(WHAT THE TASK ASKS) From the records below, print only the part that opens with the line containing "Radiation Shield printable 3D printer." and closes with the line containing "- [New Function] Implement GUI"; omit the pictures.

(DATA RECORDS)
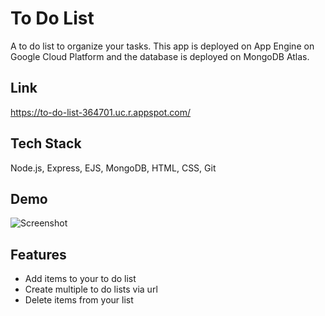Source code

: 
# To Do List

A to do list to organize your tasks. This app is deployed on App Engine 
on Google Cloud Platform and the database is deployed on MongoDB Atlas. 


## Link

https://to-do-list-364701.uc.r.appspot.com/
## Tech Stack

Node.js, Express, EJS, MongoDB, HTML, CSS, Git
## Demo

![Screenshot](https://github.com/oliviakim217/to-do-list/blob/develop/to-do-list-image.png?raw=true)


## Features

- Add items to your to do list
- Create multiple to do lists via url
- Delete items from your list


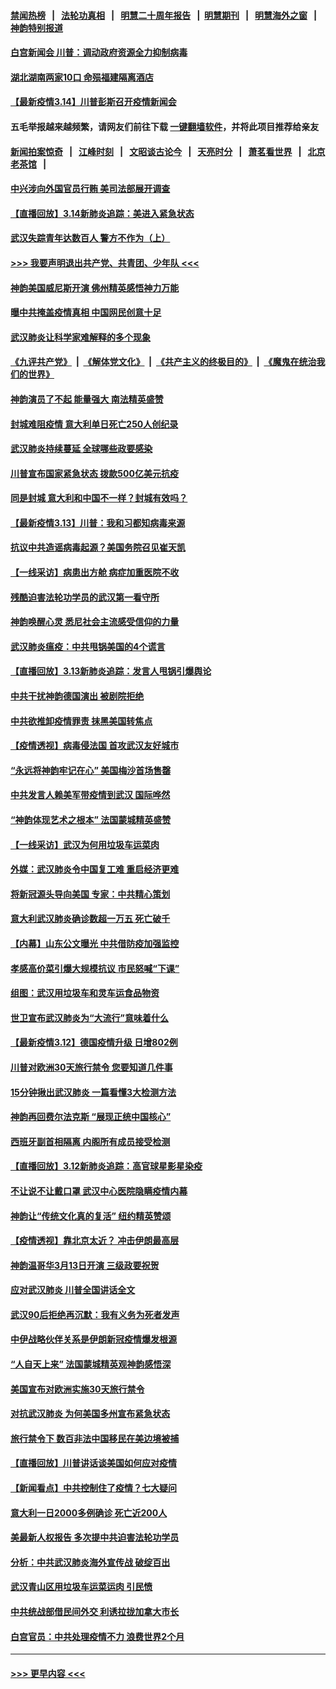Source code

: #### [禁闻热榜](热点新闻.md?=0)  &nbsp;&nbsp;|&nbsp;&nbsp; [法轮功真相](https://github.com/gfw-breaker/truth/blob/master/README.md?=0) &nbsp;&nbsp;|&nbsp;&nbsp; [明慧二十周年报告](https://github.com/gfw-breaker/mh-reports/blob/master/README.md?=0) &nbsp;&nbsp;|&nbsp;&nbsp;[明慧期刊](https://github.com/gfw-breaker/mh-qikan) &nbsp;&nbsp;|&nbsp;&nbsp; [明慧海外之窗](https://github.com/gfw-breaker/mh-news/blob/master/README.md?=0) &nbsp;&nbsp;|&nbsp;&nbsp; [神韵特别报道](https://github.com/gfw-breaker/mh-news/blob/master/shenyun.md?=0)
#### [白宫新闻会 川普：调动政府资源全力抑制病毒](../pages/nf4514/n11940558.md?t=03150302) 
#### [湖北湖南两家10口 命殒福建隔离酒店](../pages/nf4514/n11940419.md?t=03150302) 
#### [【最新疫情3.14】川普彭斯召开疫情新闻会](../pages/nf4514/n11939189.md?t=03150302) 
#### 五毛举报越来越频繁，请网友们前往下载 [一键翻墙软件](https://github.com/gfw-breaker/ssr-accounts)，并将此项目推荐给亲友
#### [新闻拍案惊奇](https://github.com/gfw-breaker/banned-news/blob/master/pages/link4.md) &nbsp;&nbsp;|&nbsp;&nbsp; [江峰时刻](https://github.com/gfw-breaker/banned-news/blob/master/pages/link4.md) &nbsp;&nbsp;|&nbsp;&nbsp; [文昭谈古论今](https://github.com/gfw-breaker/banned-news/blob/master/pages/link4.md) &nbsp;&nbsp;|&nbsp;&nbsp; [天亮时分](https://github.com/gfw-breaker/banned-news/blob/master/pages/link4.md) &nbsp;&nbsp;|&nbsp;&nbsp; [萧茗看世界](https://github.com/gfw-breaker/banned-news/blob/master/pages/link4.md) &nbsp;&nbsp;|&nbsp;&nbsp; [北京老茶馆](https://github.com/gfw-breaker/banned-news/blob/master/pages/link4.md) &nbsp;&nbsp;|&nbsp;&nbsp; 
#### [中兴涉向外国官员行贿 美司法部展开调查](../pages/nf4514/n11940378.md?t=03150302) 
#### [【直播回放】3.14新肺炎追踪：美进入紧急状态](../pages/nf4514/n11940229.md?t=03150302) 
#### [武汉失踪青年达数百人 警方不作为（上）](../pages/nf4514/n11939304.md?t=03150302) 
#### [>>> 我要声明退出共产党、共青团、少年队 <<<](https://github.com/begood0513/goodnews/blob/master/quit/letter.md) 
#### [神韵美国威尼斯开演 佛州精英感悟神力万能](../pages/nf4514/n11939847.md?t=03150302) 
#### [曝中共掩盖疫情真相 中国网民创意十足](../pages/nf4514/n11939039.md?t=03150302) 
#### [武汉肺炎让科学家难解释的多个现象](../pages/nf4514/n11938553.md?t=03150302) 
#### [《九评共产党》](https://github.com/begood0513/9ping.md/blob/master/README.md) &nbsp;|&nbsp; [《解体党文化》](../../../../jtdwh.md/blob/master/README.md)  &nbsp;|&nbsp; [《共产主义的终极目的》](../../../../gczydzjmd.md/blob/master/README.md) &nbsp;|&nbsp; [《魔鬼在统治我们的世界》](../../../../mgztzwmdsj.md/blob/master/README.md) 
#### [神韵演员了不起 能量强大 南法精英盛赞](../pages/nf4514/n11939368.md?t=03150302) 
#### [封城难阻疫情 意大利单日死亡250人创纪录](../pages/nf4514/n11939185.md?t=03150302) 
#### [武汉肺炎持续蔓延 全球哪些政要感染](../pages/nf4514/n11938672.md?t=03150302) 
#### [川普宣布国家紧急状态 拨款500亿美元抗疫](../pages/nf4514/n11939032.md?t=03150302) 
#### [同是封城 意大利和中国不一样？封城有效吗？](../pages/nf4514/n11938855.md?t=03150302) 
#### [【最新疫情3.13】川普：我和习都知病毒来源](../pages/nf4514/n11936755.md?t=03150302) 
#### [抗议中共造谣病毒起源？美国务院召见崔天凯](../pages/nf4514/n11938747.md?t=03150302) 
#### [【一线采访】病患出方舱 病症加重医院不收](../pages/nf4514/n11938627.md?t=03150302) 
#### [残酷迫害法轮功学员的武汉第一看守所](../pages/nf4514/n11935225.md?t=03150302) 
#### [神韵唤醒心灵 悉尼社会主流感受信仰的力量](../pages/nf4514/n11938756.md?t=03150302) 
#### [武汉肺炎瘟疫：中共甩锅美国的4个谎言](../pages/nf4514/n11938370.md?t=03150302) 
#### [【直播回放】3.13新肺炎追踪：发言人甩锅引爆舆论](../pages/nf4514/n11938042.md?t=03150302) 
#### [中共干扰神韵德国演出 被剧院拒绝](../pages/nf4514/n11927987.md?t=03150302) 
#### [中共欲推卸疫情罪责 抹黑美国转焦点](../pages/nf4514/n11937702.md?t=03150302) 
#### [【疫情透视】病毒侵法国 首攻武汉友好城市](../pages/nf4514/n11933899.md?t=03150302) 
#### [“永远将神韵牢记在心” 美国梅沙首场售罄](../pages/nf4514/n11937517.md?t=03150302) 
#### [中共发言人赖美军带疫情到武汉 国际哗然](../pages/nf4514/n11936484.md?t=03150302) 
#### [“神韵体现艺术之根本” 法国蒙城精英盛赞](../pages/nf4514/n11937066.md?t=03150302) 
#### [【一线采访】武汉为何用垃圾车运菜肉](../pages/nf4514/n11936647.md?t=03150302) 
#### [外媒：武汉肺炎令中国复工难 重启经济更难](../pages/nf4514/n11936267.md?t=03150302) 
#### [将新冠源头导向美国 专家：中共精心策划](../pages/nf4514/n11936432.md?t=03150302) 
#### [意大利武汉肺炎确诊数超一万五 死亡破千](../pages/nf4514/n11936332.md?t=03150302) 
#### [【内幕】山东公文曝光 中共借防疫加强监控](../pages/nf4514/n11934303.md?t=03150302) 
#### [孝感高价菜引爆大规模抗议 市民怒喊“下课”](../pages/nf4514/n11936264.md?t=03150302) 
#### [组图：武汉用垃圾车和灵车运食品物资](../pages/nf4514/n11935329.md?t=03150302) 
#### [世卫宣布武汉肺炎为“大流行”意味着什么](../pages/nf4514/n11935933.md?t=03150302) 
#### [【最新疫情3.12】德国疫情升级 日增802例](../pages/nf4514/n11933628.md?t=03150302) 
#### [川普对欧洲30天旅行禁令 您要知道几件事](../pages/nf4514/n11935870.md?t=03150302) 
#### [15分钟揪出武汉肺炎 一篇看懂3大检测方法](../pages/nf4514/n11933731.md?t=03150302) 
#### [神韵再回费尔法克斯 “展现正统中国核心”](../pages/nf4514/n11932754.md?t=03150302) 
#### [西班牙副首相隔离 内阁所有成员接受检测](../pages/nf4514/n11935473.md?t=03150302) 
#### [【直播回放】3.12新肺炎追踪：高官球星影星染疫](../pages/nf4514/n11935368.md?t=03150302) 
#### [不让说不让戴口罩 武汉中心医院隐瞒疫情内幕](../pages/nf4514/n11934980.md?t=03150302) 
#### [神韵让“传统文化真的复活” 纽约精英赞颂](../pages/nf4514/n11935011.md?t=03150302) 
#### [【疫情透视】靠北京太近？ 冲击伊朗最高层](../pages/nf4514/n11933475.md?t=03150302) 
#### [神韵温哥华3月13日开演 三级政要祝贺](../pages/nf4514/n11933782.md?t=03150302) 
#### [应对武汉肺炎 川普全国讲话全文](../pages/nf4514/n11934150.md?t=03150302) 
#### [武汉90后拒绝再沉默：我有义务为死者发声](../pages/nf4514/n11934044.md?t=03150302) 
#### [中伊战略伙伴关系是伊朗新冠疫情爆发根源](../pages/nf4514/n11933637.md?t=03150302) 
#### [“人自天上来” 法国蒙城精英观神韵感悟深](../pages/nf4514/n11933874.md?t=03150302) 
#### [美国宣布对欧洲实施30天旅行禁令](../pages/nf4514/n11933815.md?t=03150302) 
#### [对抗武汉肺炎 为何美国多州宣布紧急状态](../pages/nf4514/n11933167.md?t=03150302) 
#### [旅行禁令下 数百非法中国移民在美边境被捕](../pages/nf4514/n11933581.md?t=03150302) 
#### [【直播回放】川普讲话谈美国如何应对疫情](../pages/nf4514/n11933533.md?t=03150302) 
#### [【新闻看点】中共控制住了疫情？七大疑问](../pages/nf4514/n11933407.md?t=03150302) 
#### [意大利一日2000多例确诊 死亡近200人](../pages/nf4514/n11933484.md?t=03150302) 
#### [美最新人权报告 多次提中共迫害法轮功学员](../pages/nf4514/n11933487.md?t=03150302) 
#### [分析：中共武汉肺炎海外宣传战 破绽百出](../pages/nf4514/n11933338.md?t=03150302) 
#### [武汉青山区用垃圾车运菜运肉 引民愤](../pages/nf4514/n11933129.md?t=03150302) 
#### [中共统战部借民间外交 利诱拉拢加拿大市长](../pages/nf4514/n11930745.md?t=03150302) 
#### [白宫官员：中共处理疫情不力 浪费世界2个月](../pages/nf4514/n11932744.md?t=03150302) 

----
#### [ >>> 更早内容 <<< ](../indexes/nf4514-earlier.md)
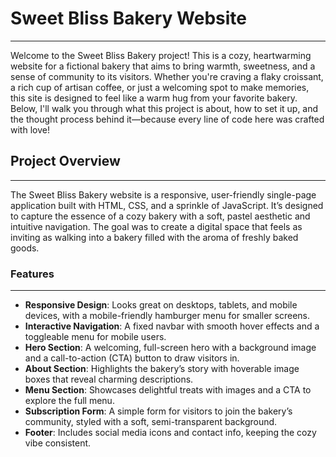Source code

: # Sweet Bliss Bakery Website
---
Welcome to the Sweet Bliss Bakery project! This is a cozy, heartwarming website for a fictional bakery that aims to bring warmth, sweetness, and a sense of community to its visitors. Whether you're craving a flaky croissant, a rich cup of artisan coffee, or just a welcoming spot to make memories, this site is designed to feel like a warm hug from your favorite bakery. Below,  I'll walk you through what this project is about, how to set it up, and the thought process behind it—because every line of code here was crafted with love!

## Project Overview
---
The Sweet Bliss Bakery website is a responsive, user-friendly single-page application built with HTML, CSS, and a sprinkle of JavaScript. It’s designed to capture the essence of a cozy bakery with a soft, pastel aesthetic and intuitive navigation. The goal was to create a digital space that feels as inviting as walking into a bakery filled with the aroma of freshly baked goods.

### Features
---
- **Responsive Design**: Looks great on desktops, tablets, and mobile devices, with a mobile-friendly hamburger menu for smaller screens.
- **Interactive Navigation**: A fixed navbar with smooth hover effects and a toggleable menu for mobile users.
- **Hero Section**: A welcoming, full-screen hero with a background image and a call-to-action (CTA) button to draw visitors in.
- **About Section**: Highlights the bakery’s story with hoverable image boxes that reveal charming descriptions.
- **Menu Section**: Showcases delightful treats with images and a CTA to explore the full menu.
- **Subscription Form**: A simple form for visitors to join the bakery’s community, styled with a soft, semi-transparent background.
- **Footer**: Includes social media icons and contact info, keeping the cozy vibe consistent.

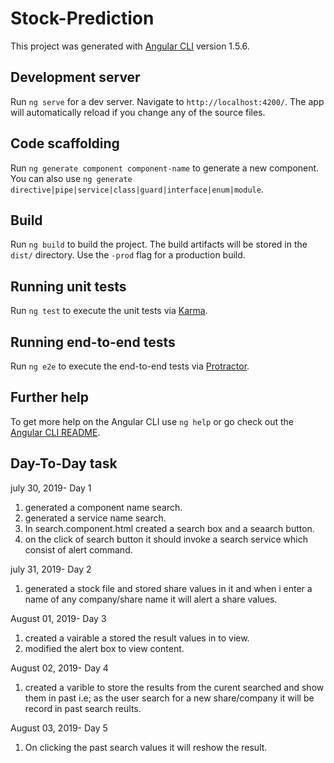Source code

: # Stock-Prediction

This project was generated with [Angular CLI](https://github.com/angular/angular-cli) version 1.5.6.

## Development server

Run `ng serve` for a dev server. Navigate to `http://localhost:4200/`. The app will automatically reload if you change any of the source files.

## Code scaffolding

Run `ng generate component component-name` to generate a new component. You can also use `ng generate directive|pipe|service|class|guard|interface|enum|module`.

## Build

Run `ng build` to build the project. The build artifacts will be stored in the `dist/` directory. Use the `-prod` flag for a production build.

## Running unit tests

Run `ng test` to execute the unit tests via [Karma](https://karma-runner.github.io).

## Running end-to-end tests

Run `ng e2e` to execute the end-to-end tests via [Protractor](http://www.protractortest.org/).

## Further help

To get more help on the Angular CLI use `ng help` or go check out the [Angular CLI README](https://github.com/angular/angular-cli/blob/master/README.md).

## Day-To-Day task
july 30, 2019- Day 1
1. generated a component name search.
2. generated a service name search.
3. In search.component.html created a search box and a seaarch button.
4. on the click of search button it should invoke a search service which consist of alert command.

july 31, 2019- Day 2
1. generated a stock file and stored share values in it and when i enter a name of any company/share name it will alert a share values.

August 01, 2019- Day 3
1. created a vairable a stored the result values in to view.
2. modified the alert box to view content.

August 02, 2019- Day 4
1. created a varible to store the results from the curent searched and show them in past i.e; as the user search for a new share/company it will be record in past search reults.

August 03, 2019- Day 5
1. On clicking the past search values it will reshow the result.
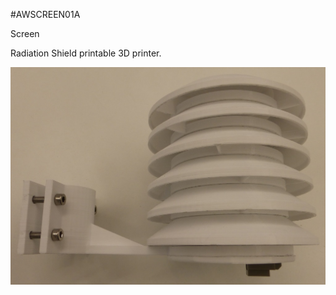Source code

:<!--- PrjInfo ---> <!--- Please remove this line after manually editing --->
<!--- 00a56be08b96043df9e37d6aff7b6990 --->
<!--- Created:20170112-18:22: ---> 
<!--- Author:Mlab: ---> 
<!--- AuthorEmail:mlab@mlab.cz: ---> 
<!--- Tags:imported: ---> 
<!--- Ust:None: ---> 
<!--- Name:AWSCREEN01A: --->
#AWSCREEN01A 
<!--- LongName --->
Screen
<!--- ELongName ---> 

<!--- Lead --->
Radiation Shield printable 3D printer.
<!--- ELead ---> 

![LeadImg](AWSCREEN01A_Small.jpg) 


​
​
<!--- Description --->
<!--- EDescription --->
<!--- Content --->
<!--- EContent --->
            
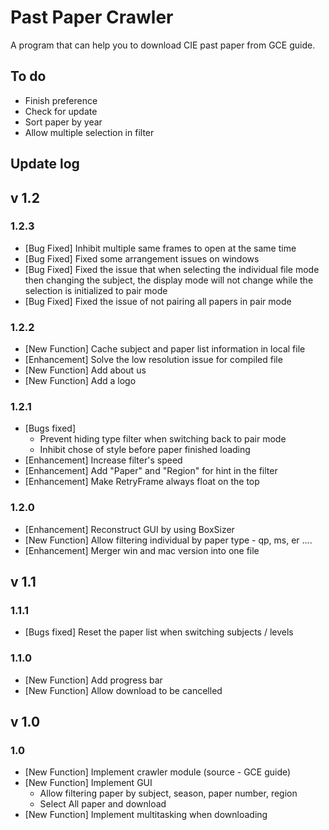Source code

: # Past Paper Crawler
A program that can help you to download CIE past paper from GCE guide.

## To do
- Finish preference
- Check for update
- Sort paper by year
- Allow multiple selection in filter


## Update log

## v 1.2

### 1.2.3

- [Bug Fixed] Inhibit multiple same frames to open at the same time
- [Bug Fixed] Fixed some arrangement issues on windows
- [Bug Fixed] Fixed the issue that when selecting the individual file mode then changing the subject, the display mode will not change while the selection is initialized to pair mode
- [Bug Fixed] Fixed the issue of not pairing all papers in pair mode

### 1.2.2

- [New Function] Cache subject and paper list information in local file
- [Enhancement] Solve the low resolution issue for compiled file
- [New Function] Add about us
- [New Function] Add a logo

### 1.2.1

- [Bugs fixed]
    - Prevent hiding type filter when switching back to pair mode
    - Inhibit chose of style before paper finished loading
- [Enhancement] Increase filter's speed
- [Enhancement] Add "Paper" and "Region" for hint in the filter
- [Enhancement] Make RetryFrame always float on the top

### 1.2.0

- [Enhancement] Reconstruct GUI by using BoxSizer
- [New Function] Allow filtering individual by paper type - qp, ms, er ....
- [Enhancement] Merger win and mac version into one file

## v 1.1

### 1.1.1

- [Bugs fixed] Reset the paper list when switching subjects / levels

### 1.1.0

- [New Function] Add progress bar
- [New Function] Allow download to be cancelled

## v 1.0

### 1.0

- [New Function] Implement crawler module (source - GCE guide)
- [New Function] Implement GUI
    - Allow filtering paper by subject, season, paper number, region
    - Select All paper and download
- [New Function] Implement multitasking when downloading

(RESPONSE AREA)
Radiation Shield printable 3D printer.
<!--- ELead ---> 

![LeadImg](AWSCREEN01A_Small.jpg) 


​
​
<!--- Description --->
<!--- EDescription --->
<!--- Content --->
<!--- EContent --->
            
Source code

: # Past Paper Crawler
A program that can help you to download CIE past paper from GCE guide.

## To do
- Finish preference
- Check for update
- Sort paper by year
- Allow multiple selection in filter


## Update log

## v 1.2

### 1.2.3

- [Bug Fixed] Inhibit multiple same frames to open at the same time
- [Bug Fixed] Fixed some arrangement issues on windows
- [Bug Fixed] Fixed the issue that when selecting the individual file mode then changing the subject, the display mode will not change while the selection is initialized to pair mode
- [Bug Fixed] Fixed the issue of not pairing all papers in pair mode

### 1.2.2

- [New Function] Cache subject and paper list information in local file
- [Enhancement] Solve the low resolution issue for compiled file
- [New Function] Add about us
- [New Function] Add a logo

### 1.2.1

- [Bugs fixed]
    - Prevent hiding type filter when switching back to pair mode
    - Inhibit chose of style before paper finished loading
- [Enhancement] Increase filter's speed
- [Enhancement] Add "Paper" and "Region" for hint in the filter
- [Enhancement] Make RetryFrame always float on the top

### 1.2.0

- [Enhancement] Reconstruct GUI by using BoxSizer
- [New Function] Allow filtering individual by paper type - qp, ms, er ....
- [Enhancement] Merger win and mac version into one file

## v 1.1

### 1.1.1

- [Bugs fixed] Reset the paper list when switching subjects / levels

### 1.1.0

- [New Function] Add progress bar
- [New Function] Allow download to be cancelled

## v 1.0

### 1.0

- [New Function] Implement crawler module (source - GCE guide)
- [New Function] Implement GUI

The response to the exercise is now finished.